**EXERCISE PROMPT**
Using the data below, show every line where the word "should" occurs.

**PROVIDED RECORDS**

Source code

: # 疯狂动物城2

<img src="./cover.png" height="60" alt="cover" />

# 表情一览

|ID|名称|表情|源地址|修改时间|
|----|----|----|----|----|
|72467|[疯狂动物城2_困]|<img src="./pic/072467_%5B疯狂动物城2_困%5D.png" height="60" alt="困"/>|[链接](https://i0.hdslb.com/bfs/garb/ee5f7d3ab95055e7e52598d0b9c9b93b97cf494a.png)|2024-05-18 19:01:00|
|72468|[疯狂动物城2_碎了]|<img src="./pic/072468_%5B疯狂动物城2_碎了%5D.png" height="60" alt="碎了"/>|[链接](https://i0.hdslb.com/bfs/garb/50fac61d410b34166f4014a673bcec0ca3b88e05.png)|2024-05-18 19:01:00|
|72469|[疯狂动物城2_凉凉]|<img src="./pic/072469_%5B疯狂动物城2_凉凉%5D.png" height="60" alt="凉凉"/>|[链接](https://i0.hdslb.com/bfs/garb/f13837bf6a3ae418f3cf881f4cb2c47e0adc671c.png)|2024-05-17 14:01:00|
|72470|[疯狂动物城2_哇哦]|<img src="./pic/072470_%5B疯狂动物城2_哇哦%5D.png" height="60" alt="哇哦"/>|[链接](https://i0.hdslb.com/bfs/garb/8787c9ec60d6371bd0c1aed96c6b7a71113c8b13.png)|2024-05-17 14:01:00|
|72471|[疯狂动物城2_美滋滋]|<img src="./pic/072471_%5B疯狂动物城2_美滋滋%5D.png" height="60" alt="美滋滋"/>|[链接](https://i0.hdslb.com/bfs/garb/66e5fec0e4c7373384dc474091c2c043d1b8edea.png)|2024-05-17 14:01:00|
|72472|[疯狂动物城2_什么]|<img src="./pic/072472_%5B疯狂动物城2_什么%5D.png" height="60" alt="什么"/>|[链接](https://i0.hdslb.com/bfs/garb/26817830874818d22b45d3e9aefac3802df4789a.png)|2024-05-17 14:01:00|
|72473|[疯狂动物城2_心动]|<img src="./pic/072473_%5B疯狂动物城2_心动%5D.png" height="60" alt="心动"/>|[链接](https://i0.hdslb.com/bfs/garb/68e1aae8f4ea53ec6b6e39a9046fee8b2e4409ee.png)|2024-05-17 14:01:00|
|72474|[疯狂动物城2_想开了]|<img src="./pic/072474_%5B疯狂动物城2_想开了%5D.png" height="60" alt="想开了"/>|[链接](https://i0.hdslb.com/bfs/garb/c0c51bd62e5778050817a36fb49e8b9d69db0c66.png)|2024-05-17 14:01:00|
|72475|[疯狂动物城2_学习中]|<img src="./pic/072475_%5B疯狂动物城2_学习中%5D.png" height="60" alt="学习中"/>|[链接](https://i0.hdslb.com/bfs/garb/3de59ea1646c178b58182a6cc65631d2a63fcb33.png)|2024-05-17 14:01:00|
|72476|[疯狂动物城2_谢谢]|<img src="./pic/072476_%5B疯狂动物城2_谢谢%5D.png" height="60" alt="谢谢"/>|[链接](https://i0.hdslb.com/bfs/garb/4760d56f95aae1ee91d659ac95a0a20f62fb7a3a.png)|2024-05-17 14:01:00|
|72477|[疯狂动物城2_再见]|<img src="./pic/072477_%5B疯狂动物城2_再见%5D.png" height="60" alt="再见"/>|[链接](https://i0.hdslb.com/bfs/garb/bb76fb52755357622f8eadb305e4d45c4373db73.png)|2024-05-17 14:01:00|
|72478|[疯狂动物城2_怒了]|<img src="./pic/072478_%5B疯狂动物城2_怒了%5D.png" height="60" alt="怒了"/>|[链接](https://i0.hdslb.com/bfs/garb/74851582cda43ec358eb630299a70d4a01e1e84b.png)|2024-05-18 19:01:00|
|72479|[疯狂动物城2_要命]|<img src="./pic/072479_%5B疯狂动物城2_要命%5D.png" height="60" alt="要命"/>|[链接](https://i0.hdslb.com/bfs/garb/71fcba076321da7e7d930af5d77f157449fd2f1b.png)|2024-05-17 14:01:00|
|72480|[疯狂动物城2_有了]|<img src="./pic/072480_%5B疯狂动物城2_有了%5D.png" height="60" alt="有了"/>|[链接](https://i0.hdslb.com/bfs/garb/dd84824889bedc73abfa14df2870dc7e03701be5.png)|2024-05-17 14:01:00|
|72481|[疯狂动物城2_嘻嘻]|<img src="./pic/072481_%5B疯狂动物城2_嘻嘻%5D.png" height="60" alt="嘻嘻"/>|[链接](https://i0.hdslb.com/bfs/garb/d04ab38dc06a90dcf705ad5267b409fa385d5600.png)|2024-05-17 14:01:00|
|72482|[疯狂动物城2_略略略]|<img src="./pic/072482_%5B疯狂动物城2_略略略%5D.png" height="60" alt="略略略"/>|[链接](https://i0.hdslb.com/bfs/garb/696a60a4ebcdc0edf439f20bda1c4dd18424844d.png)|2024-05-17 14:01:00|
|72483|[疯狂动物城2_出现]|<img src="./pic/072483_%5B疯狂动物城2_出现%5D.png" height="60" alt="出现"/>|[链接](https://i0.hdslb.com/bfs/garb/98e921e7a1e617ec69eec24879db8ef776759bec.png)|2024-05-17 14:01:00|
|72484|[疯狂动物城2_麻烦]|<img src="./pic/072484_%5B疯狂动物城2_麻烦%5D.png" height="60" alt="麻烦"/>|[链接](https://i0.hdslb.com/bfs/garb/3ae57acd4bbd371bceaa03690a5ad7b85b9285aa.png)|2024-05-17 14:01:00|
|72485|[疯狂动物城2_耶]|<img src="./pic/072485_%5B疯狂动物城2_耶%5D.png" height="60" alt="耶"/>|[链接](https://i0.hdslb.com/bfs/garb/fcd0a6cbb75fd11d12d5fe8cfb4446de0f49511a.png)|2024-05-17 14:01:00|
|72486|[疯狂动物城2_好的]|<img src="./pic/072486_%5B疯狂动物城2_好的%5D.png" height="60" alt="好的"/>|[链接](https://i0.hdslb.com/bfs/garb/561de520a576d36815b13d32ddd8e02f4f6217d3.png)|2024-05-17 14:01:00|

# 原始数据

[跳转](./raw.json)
---
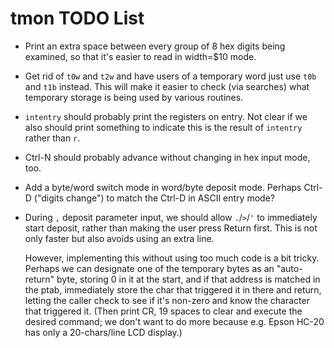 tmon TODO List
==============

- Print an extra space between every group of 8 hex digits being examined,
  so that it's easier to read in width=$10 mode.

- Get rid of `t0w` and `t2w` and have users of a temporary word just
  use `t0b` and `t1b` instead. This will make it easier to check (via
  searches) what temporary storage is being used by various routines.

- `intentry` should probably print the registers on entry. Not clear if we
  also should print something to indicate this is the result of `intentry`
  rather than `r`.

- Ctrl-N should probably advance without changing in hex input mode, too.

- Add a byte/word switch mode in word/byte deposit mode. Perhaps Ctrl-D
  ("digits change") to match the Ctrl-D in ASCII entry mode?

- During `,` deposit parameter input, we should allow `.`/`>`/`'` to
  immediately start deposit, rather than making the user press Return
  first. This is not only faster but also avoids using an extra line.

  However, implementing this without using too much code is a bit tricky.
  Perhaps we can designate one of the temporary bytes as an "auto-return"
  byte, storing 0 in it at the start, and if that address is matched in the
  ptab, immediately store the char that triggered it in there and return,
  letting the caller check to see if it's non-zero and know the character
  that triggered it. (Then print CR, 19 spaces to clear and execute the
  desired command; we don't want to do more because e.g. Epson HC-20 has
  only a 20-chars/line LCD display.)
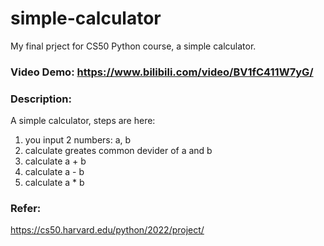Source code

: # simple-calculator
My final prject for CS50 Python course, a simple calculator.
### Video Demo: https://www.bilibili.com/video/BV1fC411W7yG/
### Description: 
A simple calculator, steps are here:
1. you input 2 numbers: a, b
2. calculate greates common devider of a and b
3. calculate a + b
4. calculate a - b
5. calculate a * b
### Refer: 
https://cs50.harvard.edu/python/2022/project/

**SOLUTION BELOW**
- `intentry` should probably print the registers on entry. Not clear if we
  also should print something to indicate this is the result of `intentry`
- Ctrl-N should probably advance without changing in hex input mode, too.
- During `,` deposit parameter input, we should allow `.`/`>`/`'` to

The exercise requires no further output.